Veganomicon: The Ultimate Vegan Cookbook

veganomiconVeganomicon, by Isa Chandra Moskowitz and Terry Hope Romero (Vegan Cupcakes Take Over the World: 75 Dairy-Free Recipes for Cupcakes that Rule, Vegan with a Vengeance : Over 150 Delicious, Cheap, Animal-Free Recipes That Rock) may be the perfect all-purpose vegan cookbook: not only does it contain a wide selection of vegan comfort foods (hummus, numerous baked, marinated, and curried tofu and seitan recipes, mac and cheeze), but it also incorporates many low-fat, soy-free, and gluten-free vegan recipes (great for those of us like me who are allergic to soy, avoid gluten, and are on a low-fat diet).

If you’re looking to move beyond bland tofu, Veganomicon offers international recipes from the Middle East (curried carrot dip, Mediterranean-style cashew-cucumber dip, lentil salad, chickpea-quinoa pilaf, lentils and rice with caramelized onions and spiced pita crisps), India (saag, samosa, red lentil cauliflower curry), Italy (risottos, polenta, pastas), Greek (moussaka, phyllo pie, baked lima beans), Asian (nori rolls, stir fries), and Latin recipes(mole, chili, quinoa salad with black beans and mango). To round out the list, there are numerous breakfast ideas, breads, desserts, dressings, sauces, and even sample menus to get you started.

The writing style is hip, funny, down to earth, and most importantly, easy to follow. There are several great guides to varieties of grains, legumes, and veggies, cooking instructions, and cooking and prepping guides. There is a liberal sprinkling of Jewish humor throughout, which I appreciated. In addition, there are numerous updates of Jewish comfort foods such as cholent, tzimmes kugel, latkes, blintzes, borscht, and kasha (trust me, finding dependable, delicious updates of vegan Jewish recipes is not always easy; try Rabbi Gil Marks’ Olive Trees and Honey: A Treasury of Vegetarian Recipes from Jewish Communities Around the World if you’re looking for a year’s worth of Jewish vegetarian delights from around the globe).
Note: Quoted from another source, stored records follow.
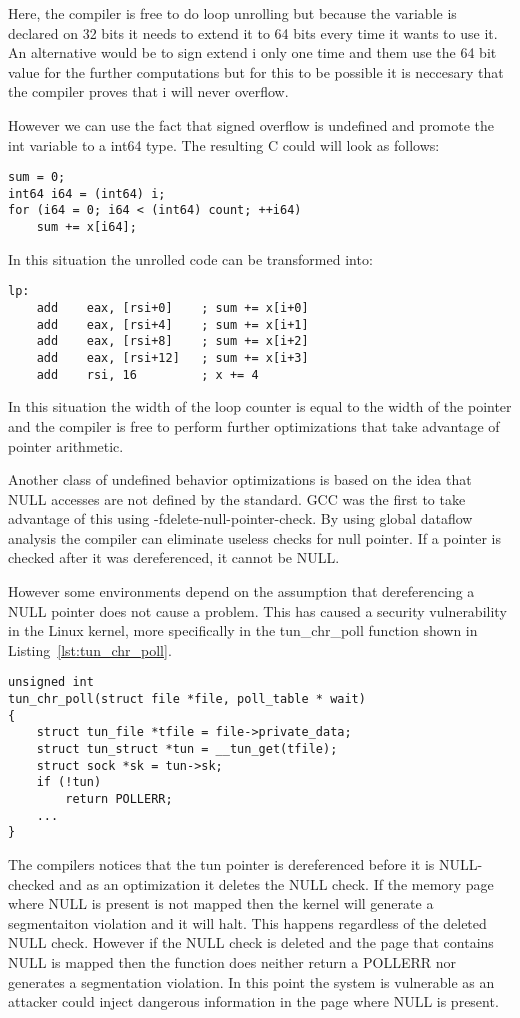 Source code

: Here, the compiler is free to do loop unrolling but because the variable
is declared on 32 bits it needs to extend it to 64 bits every time it
wants to use it. An alternative would be to sign extend i only one time
and them use the 64 bit value for the further computations but for this
to be possible it is neccesary that the compiler proves that i will
never overflow.

However we can use the fact that signed overflow is undefined and
promote the int variable to a int64 type. The resulting C could will
look as follows:
\begin{lstlisting}[style=Cstyle, caption={}, label={}]
sum = 0;
int64 i64 = (int64) i;
for (i64 = 0; i64 < (int64) count; ++i64)
	sum += x[i64];
\end{lstlisting}

In this situation the unrolled code can be transformed into:
\begin{lstlisting}[style=Cstyle, caption={}, label={}]
  lp:
    add    eax, [rsi+0]    ; sum += x[i+0]
    add    eax, [rsi+4]    ; sum += x[i+1]
    add    eax, [rsi+8]    ; sum += x[i+2]
    add    eax, [rsi+12]   ; sum += x[i+3]
    add    rsi, 16         ; x += 4
\end{lstlisting}

In this situation the width of the loop counter is equal to the width of
the pointer and the compiler is free to perform further optimizations
that take advantage of pointer arithmetic.

Another class of undefined behavior optimizations is based on the idea
that NULL accesses are not defined by the standard. GCC was the first to
take advantage of this using -fdelete-null-pointer-check. By using
global dataflow analysis the compiler can eliminate useless checks for
null pointer. If a pointer is checked after it was dereferenced, it
cannot be NULL.

However some environments depend on the assumption that dereferencing a
NULL pointer does not cause a problem. This has caused a security
vulnerability in the Linux kernel, more specifically in the tun_chr_poll
function shown in Listing~\ref{lst:tun_chr_poll}.
\begin{lstlisting}[style=Cstyle, caption={tun_chr_poll in
drivers/net/tun.c of the Linux kernel}, label={lst:tun_chr_poll}]
unsigned int
tun_chr_poll(struct file *file, poll_table * wait)
{
	struct tun_file *tfile = file->private_data;
	struct tun_struct *tun = __tun_get(tfile);
	struct sock *sk = tun->sk;
	if (!tun)
		return POLLERR;
	...
}
\end{lstlisting}

The compilers notices that the tun pointer is dereferenced before it is
NULL-checked and as an optimization it deletes the NULL check. If the
memory page where NULL is present is not mapped then the kernel will
generate a segmentaiton violation and it will halt. This happens
regardless of the deleted NULL check. However if the NULL check is
deleted and the page that contains NULL is mapped then the function does
neither return a POLLERR nor generates a segmentation violation. In this
point the system is vulnerable as an attacker could inject dangerous
information in the page where NULL is present.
My only gripe would be that there is no nutritional info, and the “low-fat” flag is based on a recipe containing two tablespoons of oil or less. However, for anyone following a very-low-fat diet such as the Eat More, Weigh Less: Dr. Dean Ornish’s Life Choice Program for Losing Weight Safely While Eating Abundantly (10% of calories from fat, no oils, nuts, olives or avocados), two tablespoons is two too much, but it’s a minor observation.

Overall, this is a great addition to your kitchen, especially if you’re new to veganism and are longing to move beyond the blah processed vegan foods out there. Many of the recipes are time-consuming, but the end result justifies the means. Also, the authors have thoughtfully flagged recipes that call for hard-to-find items.